We can combine the two techniques as follows. Suppose Amy wants to send Bob a message that only Bob can read, and sign the message so that Bob knows it could only be from her. She encrypts the message using Bob's public key. Then she signs the encrypted result using her own private key using the signature method just described. When Bob receives the message, he first uses Amy's public key to authenticate the signature, then decrypts the message using his own private key. Bob can be sure that only someone with Amy's private key could have sent the message. Amy can be sure that only someone with Bob's private key can read the message. This is accomplished without exchanging any secret information between Bob and Amy. It's this capacity for achieving secure communication without having to worry about exchanging secret keys that makes public key cryptography such an appealing technique.

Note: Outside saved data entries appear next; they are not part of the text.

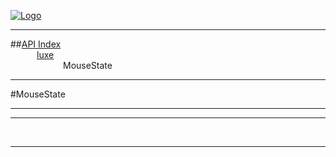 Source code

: 
[![Logo](../../images/logo.png)](../../index.html)

---


##[API Index](../../api/index.html#luxe)   
&emsp;&emsp;&emsp;[luxe](./)   
&emsp;&emsp;&emsp;&emsp;&emsp;&emsp;MouseState

---

#MouseState


---




---



&nbsp;
&nbsp;
&nbsp;

---  


&nbsp;   
&nbsp;    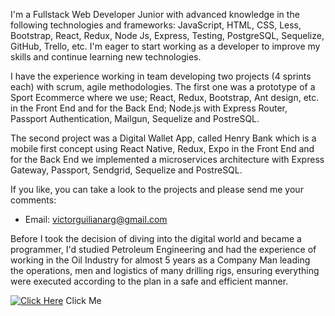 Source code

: I'm a Fullstack Web Developer Junior with advanced knowledge in the following technologies and frameworks: JavaScript, HTML, CSS, Less, Bootstrap, React, Redux, Node Js, Express, Testing, PostgreSQL, Sequelize, GitHub, Trello, etc. I'm eager to start working as a developer to improve my skills and continue learning new technologies.

I have the experience working in team developing two projects (4 sprints each) with scrum, agile methodologies. The first one was a prototype of a Sport Ecommerce where we use; React, Redux, Bootstrap, Ant design, etc. in the Front End and for the Back End; Node.js with Express Router, Passport Authentication, Mailgun, Sequelize and PostreSQL.

The second project was a Digital Wallet App, called Henry Bank which is a mobile first concept using React Native, Redux, Expo in the Front End and for the Back End we implemented a microservices architecture with Express Gateway, Passport, Sendgrid, Sequelize and PostreSQL.

If you like, you can take a look to the projects and please send me your comments:
- Email: victorguilianarg@gmail.com

Before I took the decision of diving into the digital world and became a programmer, I'd studied Petroleum Engineering and had the experience of working in the Oil Industry for almost 5 years as a Company Man leading the operations, men and logistics of many drilling rigs, ensuring everything were executed according to the plan in a safe and efficient manner. 


[![Click Here](https://img.youtube.com/vi/t1KtkQB5uQ8/0.jpg)](https://www.youtube.com/watch?v=t1KtkQB5uQ8) 
Click Me
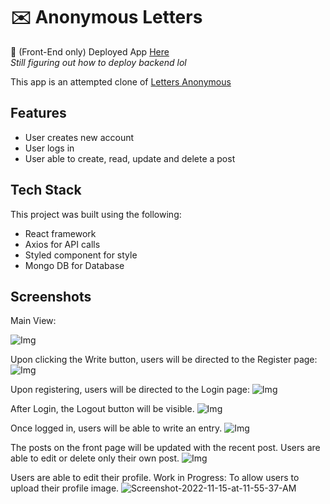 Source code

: # ✉️ Anonymous Letters
🔗 (Front-End only) Deployed App [Here](https://letters-anonymous.netlify.app/)<br>
<em>Still figuring out how to deploy backend lol</em>

This app is an attempted clone of [Letters Anonymous](https://www.lettersanonymous.com/)

     
## Features

- User creates new account
- User logs in
- User able to create, read, update and delete a post

## Tech Stack

This project was built using the following:

- React framework
- Axios for API calls
- Styled component for style
- Mongo DB for Database

## Screenshots

Main View:

<img src="https://i.ibb.co/nrPJwLs/Screenshot-2022-11-15-at-11-53-49-AM.png"
     alt="Img"/>

Upon clicking the Write button, users will be directed to the Register page:
<img src="https://i.ibb.co/qxm0n6K/Screenshot-2022-11-15-at-11-54-06-AM.png"
     alt="Img"/>

Upon registering, users will be directed to the Login page:
<img src="https://i.ibb.co/HXNzgtz/Screenshot-2022-11-15-at-11-54-20-AM.png"
     alt="Img"/>
     
After Login, the Logout button will be visible.
<img src="https://i.ibb.co/VgknshG/Screenshot-2022-11-15-at-11-43-39-AM.png"
     alt="Img"/>
     
Once logged in, users will be able to write an entry.
<img src="https://i.ibb.co/DRKtXhq/Screenshot-2022-11-15-at-11-43-53-AM.png"
     alt="Img"/>

The posts on the front page will be updated with the recent post. Users are able to edit or delete only their own post.
<img src="https://i.ibb.co/x3gh24J/Screenshot-2022-11-15-at-11-55-17-AM.png"
     alt="Img"/>
     
Users are able to edit their profile. 
Work in Progress: To allow users to upload their profile image.
<img src="https://i.ibb.co/kMgXhVN/Screenshot-2022-11-15-at-11-55-37-AM.png" alt="Screenshot-2022-11-15-at-11-55-37-AM" border="0" />



  
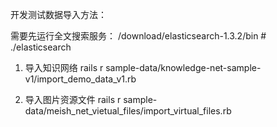 开发测试数据导入方法：

需要先运行全文搜索服务：
/download/elasticsearch-1.3.2/bin # ./elasticsearch

1. 导入知识网络
rails r sample-data/knowledge-net-sample-v1/import_demo_data_v1.rb

2. 导入图片资源文件
rails r sample-data/meish_net_vietual_files/import_virtual_files.rb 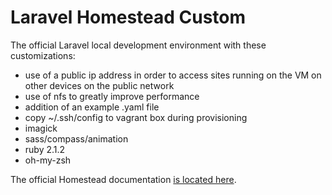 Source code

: # Laravel Homestead Custom

The official Laravel local development environment with these customizations:
- use of a public ip address in order to access sites running on the VM on other devices on the public network
- use of nfs to greatly improve performance
- addition of an example .yaml file
- copy ~/.ssh/config to vagrant box during provisioning
- imagick
- sass/compass/animation
- ruby 2.1.2
- oh-my-zsh


The official Homestead documentation [is located here](http://laravel.com/docs/homestead?version=4.2).
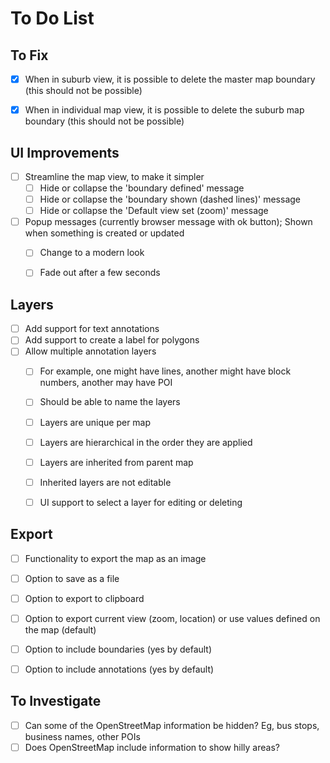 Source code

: # To Do List

## To Fix

- [x] When in suburb view, it is possible to delete the master map boundary (this should not be possible)
- [x] When in individual map view, it is possible to delete the suburb map boundary (this should not be possible)


## UI Improvements

- [ ] Streamline the map view, to make it simpler
  - [ ] Hide or collapse the 'boundary defined' message
  - [ ] Hide or collapse the 'boundary shown (dashed lines)' message
  - [ ] Hide or collapse the 'Default view set (zoom)' message
- [ ] Popup messages (currently browser message with ok button); Shown when something is created or updated
  - [ ] Change to a modern look
  - [ ] Fade out after a few seconds


## Layers

- [ ] Add support for text annotations
- [ ] Add support to create a label for polygons
- [ ] Allow multiple annotation layers
  - [ ] For example, one might have lines, another might have block numbers, another may have POI
  - [ ] Should be able to name the layers
  - [ ] Layers are unique per map
  - [ ] Layers are hierarchical in the order they are applied
  - [ ] Layers are inherited from parent map
  - [ ] Inherited layers are not editable
  - [ ] UI support to select a layer for editing or deleting


## Export

- [ ] Functionality to export the map as an image
- [ ] Option to save as a file
- [ ] Option to export to clipboard
- [ ] Option to export current view (zoom, location) or use values defined on the map (default)
- [ ] Option to include boundaries (yes by default)
- [ ] Option to include annotations (yes by default)


## To Investigate

- [ ] Can some of the OpenStreetMap information be hidden? Eg, bus stops, business names, other POIs
- [ ] Does OpenStreetMap include information to show hilly areas?
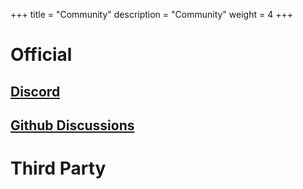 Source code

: +++
title = "Community"
description = "Community"
weight = 4
+++
# Official 

## [Discord](https://discord.gg/zfAAUbgGr4)

## [Github Discussions](https://github.com/erg-lang/erg/discussions)

# Third Party
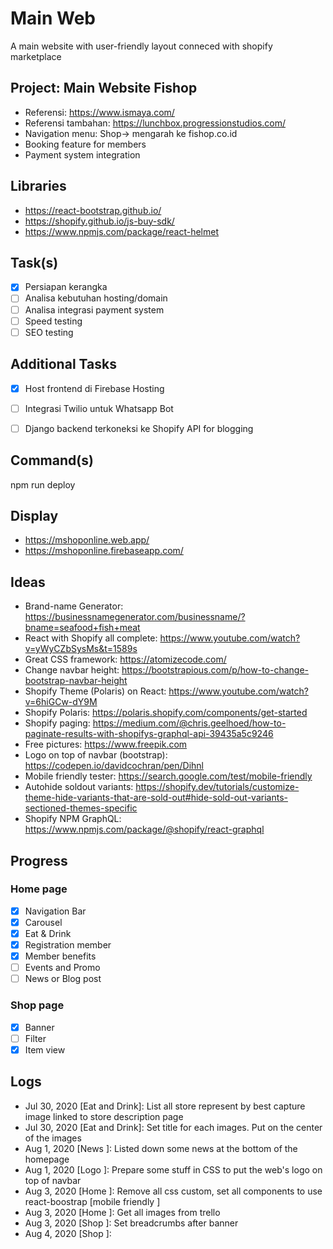 # Main Web
A main website with user-friendly layout conneced with shopify marketplace

## Project: Main Website Fishop
- Referensi: https://www.ismaya.com/
- Referensi tambahan: https://lunchbox.progressionstudios.com/
- Navigation menu: Shop-> mengarah ke fishop.co.id
- Booking feature for members
- Payment system integration

## Libraries
- https://react-bootstrap.github.io/
- https://shopify.github.io/js-buy-sdk/
- https://www.npmjs.com/package/react-helmet

## Task(s)
- [x] Persiapan kerangka
- [ ] Analisa kebutuhan hosting/domain
- [ ] Analisa integrasi payment system
- [ ] Speed testing
- [ ] SEO testing

## Additional Tasks
- [x] Host frontend di Firebase Hosting
- [ ] Integrasi Twilio untuk Whatsapp Bot
- [ ] Django backend terkoneksi ke Shopify API for blogging


## Command(s)
npm run deploy

## Display
- https://mshoponline.web.app/
- https://mshoponline.firebaseapp.com/

## Ideas
- Brand-name Generator: https://businessnamegenerator.com/businessname/?bname=seafood+fish+meat
- React with Shopify all complete: https://www.youtube.com/watch?v=yWyCZbSysMs&t=1589s
- Great CSS framework: https://atomizecode.com/
- Change navbar height: https://bootstrapious.com/p/how-to-change-bootstrap-navbar-height
- Shopify Theme (Polaris) on React: https://www.youtube.com/watch?v=6hiGCw-dY9M
- Shopify Polaris: https://polaris.shopify.com/components/get-started
- Shopify paging: https://medium.com/@chris.geelhoed/how-to-paginate-results-with-shopifys-graphql-api-39435a5c9246
- Free pictures: https://www.freepik.com
- Logo on top of navbar (bootstrap): https://codepen.io/davidcochran/pen/Dihnl
- Mobile friendly tester: https://search.google.com/test/mobile-friendly
- Autohide soldout variants: https://shopify.dev/tutorials/customize-theme-hide-variants-that-are-sold-out#hide-sold-out-variants-sectioned-themes-specific
- Shopify NPM GraphQL: https://www.npmjs.com/package/@shopify/react-graphql


## Progress
### Home page
- [x] Navigation Bar
- [x] Carousel
- [x] Eat & Drink
- [x] Registration member
- [x] Member benefits
- [ ] Events and Promo
- [ ] News or Blog post

### Shop page
- [x] Banner
- [ ] Filter
- [x] Item view

## Logs
- Jul 30, 2020 [Eat and Drink]: List all store represent by best capture image linked to store description page
- Jul 30, 2020 [Eat and Drink]: Set title for each images. Put on the center of the images
- Aug 1, 2020 [News ]: Listed down some news at the bottom of the homepage
- Aug 1, 2020 [Logo ]: Prepare some stuff in CSS to put the web's logo on top of navbar
- Aug 3, 2020 [Home ]: Remove all css custom, set all components to use react-boostrap [mobile friendly ]
- Aug 3, 2020 [Home ]: Get all images from trello
- Aug 3, 2020 [Shop ]: Set breadcrumbs after banner
- Aug 4, 2020 [Shop ]: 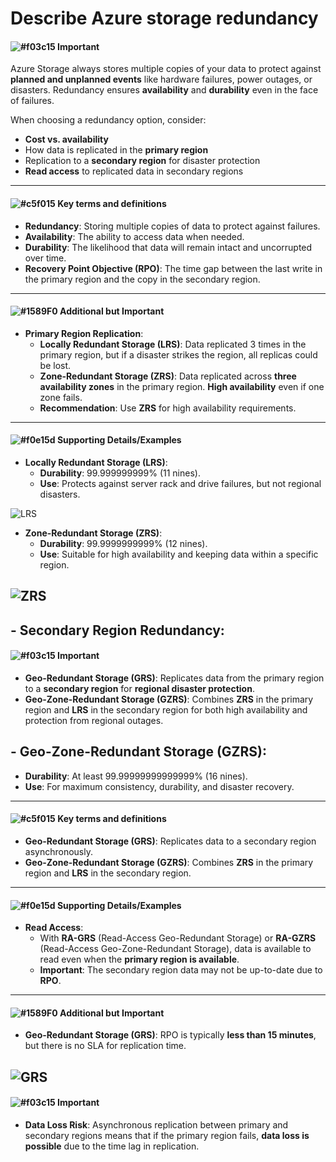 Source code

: # Describe Azure storage redundancy
#### ![#f03c15](https://placehold.co/15x15/f03c15/f03c15.png) **Important**  
Azure Storage always stores multiple copies of your data to protect against **planned and unplanned events** like hardware failures, power outages, or disasters. Redundancy ensures **availability** and **durability** even in the face of failures.

When choosing a redundancy option, consider:
- **Cost vs. availability**
- How data is replicated in the **primary region**
- Replication to a **secondary region** for disaster protection
- **Read access** to replicated data in secondary regions

---

#### ![#c5f015](https://placehold.co/15x15/c5f015/c5f015.png) **Key terms and definitions**
- **Redundancy**: Storing multiple copies of data to protect against failures.
- **Availability**: The ability to access data when needed.
- **Durability**: The likelihood that data will remain intact and uncorrupted over time.
- **Recovery Point Objective (RPO)**: The time gap between the last write in the primary region and the copy in the secondary region.

---

#### ![#1589F0](https://placehold.co/15x15/1589F0/1589F0.png) **Additional but Important**
- **Primary Region Replication**:
  - **Locally Redundant Storage (LRS)**: Data replicated 3 times in the primary region, but if a disaster strikes the region, all replicas could be lost.
  - **Zone-Redundant Storage (ZRS)**: Data replicated across **three availability zones** in the primary region. **High availability** even if one zone fails.
  - **Recommendation**: Use **ZRS** for high availability requirements.

---

#### ![#f0e15d](https://placehold.co/15x15/f0e15d/f0e15d.png) **Supporting Details/Examples**
- **Locally Redundant Storage (LRS)**:
  - **Durability**: 99.999999999% (11 nines).
  - **Use**: Protects against server rack and drive failures, but not regional disasters.

![LRS](https://learn.microsoft.com/en-us/training/wwl-azure/describe-azure-storage-services/media/locally-redundant-storage.png)

- **Zone-Redundant Storage (ZRS)**:
  - **Durability**: 99.9999999999% (12 nines).
  - **Use**: Suitable for high availability and keeping data within a specific region.

![ZRS](https://learn.microsoft.com/en-us/training/wwl-azure/describe-azure-storage-services/media/zone-redundant-storage.png)
---

## - **Secondary Region Redundancy**:
#### ![#f03c15](https://placehold.co/15x15/f03c15/f03c15.png) **Important**  
  - **Geo-Redundant Storage (GRS)**: Replicates data from the primary region to a **secondary region** for **regional disaster protection**.
  - **Geo-Zone-Redundant Storage (GZRS)**: Combines **ZRS** in the primary region and **LRS** in the secondary region for both high availability and protection from regional outages.

## - **Geo-Zone-Redundant Storage (GZRS)**:
  - **Durability**: At least 99.99999999999999% (16 nines).
  - **Use**: For maximum consistency, durability, and disaster recovery.

---

#### ![#c5f015](https://placehold.co/15x15/c5f015/c5f015.png) **Key terms and definitions**
- **Geo-Redundant Storage (GRS)**: Replicates data to a secondary region asynchronously. 
- **Geo-Zone-Redundant Storage (GZRS)**: Combines **ZRS** in the primary region and **LRS** in the secondary region.

---

#### ![#f0e15d](https://placehold.co/15x15/f0e15d/f0e15d.png) **Supporting Details/Examples**
- **Read Access**: 
  - With **RA-GRS** (Read-Access Geo-Redundant Storage) or **RA-GZRS** (Read-Access Geo-Zone-Redundant Storage), data is available to read even when the **primary region is available**.
  - **Important**: The secondary region data may not be up-to-date due to **RPO**.

---
#### ![#1589F0](https://placehold.co/15x15/1589F0/1589F0.png) **Additional but Important**

- **Geo-Redundant Storage (GRS)**: RPO is typically **less than 15 minutes**, but there is no SLA for replication time.

![GRS](https://learn.microsoft.com/en-us/training/wwl-azure/describe-azure-storage-services/media/geo-redundant-storage.png)
---

#### ![#f03c15](https://placehold.co/15x15/f03c15/f03c15.png) **Important**
- **Data Loss Risk**: Asynchronous replication between primary and secondary regions means that if the primary region fails, **data loss is possible** due to the time lag in replication.
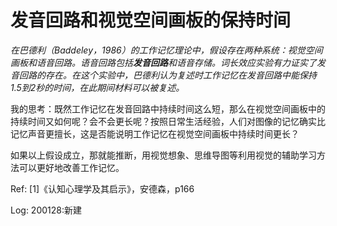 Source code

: # 发音回路和视觉空间画板的保持时间

*在巴德利（Baddeley，1986）的工作记忆理论中，假设存在两种系统：视觉空间画板和语音回路。语音回路包括**发音回路**和语音存储。词长效应实验有力证实了发音回路的存在。在这个实验中，巴德利认为复述时工作记忆在发音回路中能保持1.5到2秒的时间，在此期间材料可以被复述。*

我的思考：既然工作记忆在发音回路中持续时间这么短，那么在视觉空间画板中的持续时间又如何呢？会不会更长呢？按照日常生活经验，人们对图像的记忆确实比记忆声音更擅长，这是否能说明工作记忆在视觉空间画板中持续时间更长？

如果以上假设成立，那就能推断，用视觉想象、思维导图等利用视觉的辅助学习方法可以更好地改善工作记忆。

Ref:
[1]《认知心理学及其启示》，安德森，p166

Log:
200128:新建
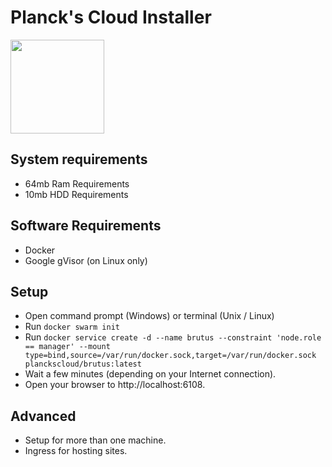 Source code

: # Planck's Cloud Installer #

<a href="https://plancks.cloud/"><img src="https://plancks.cloud/img/icon.svg" width="150"></a>

## System requirements ##
- 64mb Ram Requirements
- 10mb HDD Requirements

## Software Requirements ##

- Docker
- Google gVisor (on Linux only)

## Setup ##

- Open command prompt (Windows) or terminal (Unix / Linux)
- Run `docker swarm init`
- Run `docker service create -d --name brutus --constraint 'node.role == manager' --mount type=bind,source=/var/run/docker.sock,target=/var/run/docker.sock planckscloud/brutus:latest`
- Wait a few minutes (depending on your Internet connection).
- Open your browser to http://localhost:6108. 

## Advanced ##

- Setup for more than one machine.
- Ingress for hosting sites.
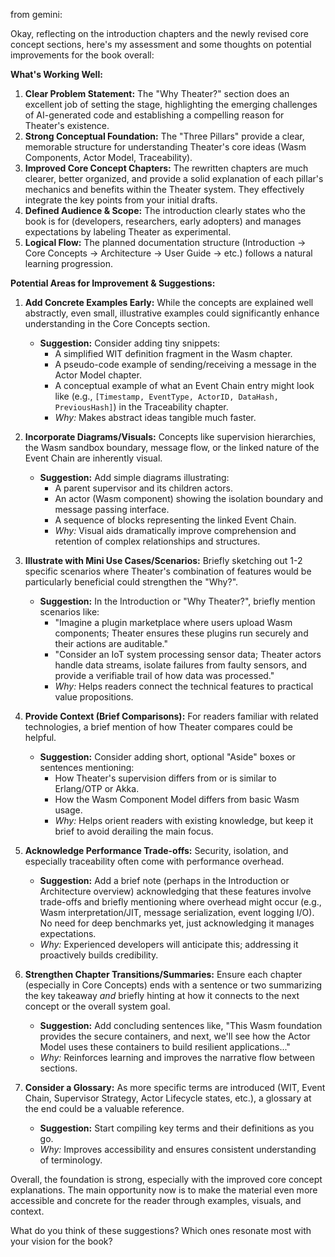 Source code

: from gemini:

Okay, reflecting on the introduction chapters and the newly revised core concept sections, here's my assessment and some thoughts on potential improvements for the book overall:

**What's Working Well:**

1.  **Clear Problem Statement:** The "Why Theater?" section does an excellent job of setting the stage, highlighting the emerging challenges of AI-generated code and establishing a compelling reason for Theater's existence.
2.  **Strong Conceptual Foundation:** The "Three Pillars" provide a clear, memorable structure for understanding Theater's core ideas (Wasm Components, Actor Model, Traceability).
3.  **Improved Core Concept Chapters:** The rewritten chapters are much clearer, better organized, and provide a solid explanation of each pillar's mechanics and benefits within the Theater system. They effectively integrate the key points from your initial drafts.
4.  **Defined Audience & Scope:** The introduction clearly states who the book is for (developers, researchers, early adopters) and manages expectations by labeling Theater as experimental.
5.  **Logical Flow:** The planned documentation structure (Introduction -> Core Concepts -> Architecture -> User Guide -> etc.) follows a natural learning progression.

**Potential Areas for Improvement & Suggestions:**

1.  **Add Concrete Examples Early:** While the concepts are explained well abstractly, even small, illustrative examples could significantly enhance understanding in the Core Concepts section.
    * **Suggestion:** Consider adding tiny snippets:
        * A simplified WIT definition fragment in the Wasm chapter.
        * A pseudo-code example of sending/receiving a message in the Actor Model chapter.
        * A conceptual example of what an Event Chain entry might look like (e.g., `[Timestamp, EventType, ActorID, DataHash, PreviousHash]`) in the Traceability chapter.
        * *Why:* Makes abstract ideas tangible much faster.

2.  **Incorporate Diagrams/Visuals:** Concepts like supervision hierarchies, the Wasm sandbox boundary, message flow, or the linked nature of the Event Chain are inherently visual.
    * **Suggestion:** Add simple diagrams illustrating:
        * A parent supervisor and its children actors.
        * An actor (Wasm component) showing the isolation boundary and message passing interface.
        * A sequence of blocks representing the linked Event Chain.
        * *Why:* Visual aids dramatically improve comprehension and retention of complex relationships and structures.

3.  **Illustrate with Mini Use Cases/Scenarios:** Briefly sketching out 1-2 specific scenarios where Theater's combination of features would be particularly beneficial could strengthen the "Why?".
    * **Suggestion:** In the Introduction or "Why Theater?", briefly mention scenarios like:
        * "Imagine a plugin marketplace where users upload Wasm components; Theater ensures these plugins run securely and their actions are auditable."
        * "Consider an IoT system processing sensor data; Theater actors handle data streams, isolate failures from faulty sensors, and provide a verifiable trail of how data was processed."
        * *Why:* Helps readers connect the technical features to practical value propositions.

4.  **Provide Context (Brief Comparisons):** For readers familiar with related technologies, a brief mention of how Theater compares could be helpful.
    * **Suggestion:** Consider adding short, optional "Aside" boxes or sentences mentioning:
        * How Theater's supervision differs from or is similar to Erlang/OTP or Akka.
        * How the Wasm Component Model differs from basic Wasm usage.
        * *Why:* Helps orient readers with existing knowledge, but keep it brief to avoid derailing the main focus.

5.  **Acknowledge Performance Trade-offs:** Security, isolation, and especially traceability often come with performance overhead.
    * **Suggestion:** Add a brief note (perhaps in the Introduction or Architecture overview) acknowledging that these features involve trade-offs and briefly mentioning where overhead might occur (e.g., Wasm interpretation/JIT, message serialization, event logging I/O). No need for deep benchmarks yet, just acknowledging it manages expectations.
    * *Why:* Experienced developers will anticipate this; addressing it proactively builds credibility.

6.  **Strengthen Chapter Transitions/Summaries:** Ensure each chapter (especially in Core Concepts) ends with a sentence or two summarizing the key takeaway *and* briefly hinting at how it connects to the next concept or the overall system goal.
    * **Suggestion:** Add concluding sentences like, "This Wasm foundation provides the secure containers, and next, we'll see how the Actor Model uses these containers to build resilient applications..."
    * *Why:* Reinforces learning and improves the narrative flow between sections.

7.  **Consider a Glossary:** As more specific terms are introduced (WIT, Event Chain, Supervisor Strategy, Actor Lifecycle states, etc.), a glossary at the end could be a valuable reference.
    * **Suggestion:** Start compiling key terms and their definitions as you go.
    * *Why:* Improves accessibility and ensures consistent understanding of terminology.

Overall, the foundation is strong, especially with the improved core concept explanations. The main opportunity now is to make the material even more accessible and concrete for the reader through examples, visuals, and context.

What do you think of these suggestions? Which ones resonate most with your vision for the book?
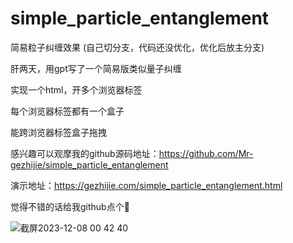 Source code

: # simple_particle_entanglement
简易粒子纠缠效果
(自己切分支，代码还没优化，优化后放主分支)

肝两天，用gpt写了一个简易版类似量子纠缠

实现一个html，开多个浏览器标签

每个浏览器标签都有一个盒子

能跨浏览器标签盒子拖拽

感兴趣可以观摩我的github源码地址：https://github.com/Mr-gezhijie/simple_particle_entanglement

演示地址：https://gezhijie.com/simple_particle_entanglement.html

觉得不错的话给我github点个🌟

![截屏2023-12-08 00 42 40](https://github.com/Mr-gezhijie/simple_particle_entanglement/assets/57758388/d7657165-4dc6-4b77-a7da-e2a871c016c9)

Note: For efficiency and other reasons, real implementations of digital signatures do not sign the message itself, but just sign a small hashcode of the message. That is, for a message M, the digital signature is not D(M), but D(H(M)), where H is a secure one-way hash function (an example hash function is MD5). The pair (M, D(H(M))) is the signed document.

To Do: Implement the functions encrypt_and_sign and unsign_and_decrypt in rsa.sml.

Part 3: Written Problem

Consider two functions nodes() and height() defined for binary trees as follows:

  datatype BST = Empty | Node of BST * int * BST
  
  fun height(Empty) = -1
    | height(Node(l,_,r) = 1 + Int.max(height l, height r)

  fun size(Empty) = 0
    | size(Node(l,_,r) = 1 + (size l) + (size r)

Show that size(t) <= 2 ^{height(t) + 1} - 1

Consider two functions f(n) and g(n). For each of the statements below, indicate whether the claim is true or false. Justify each of your answers.
1. if f is O(n²) and g is O(n³) then f is O(g)
2. if f is O(n²) and and f is O(g) then g is O(n³)
3. if f is Θ(n²) and g is Θ(n³) then f is O(g)
4. if f is Θ(n²) and g is O(n³) then f is O(g)
Analyze the asymptotic complexity of your implementation of function equals from Part 1.
Give an asymptotic upper bound for T(n) defined by the recurrence relations below. Prove your answer.
1. T(0) = T(1) = 1
2. T(n) = 4T(n/2) + n²

To do: turn in the solution in the file written.txt.

Other Requirements

CVS: We ask you to use CVS while developing code with your partner. CVS is a popular, convenient versioning system that allow you and your partner to share code in a common repository. It allows you to share common code, commit your code into the repository, or update your version with the changes of your partner.

To do: submit a file log file cvslog showing your cvs activity during the assignment. For this, look into the "cvs log" command. This will count for 5% of the grade for this assignment.
After submission, you will meet with the consultants to explain your work. This count for another 5% of the grade.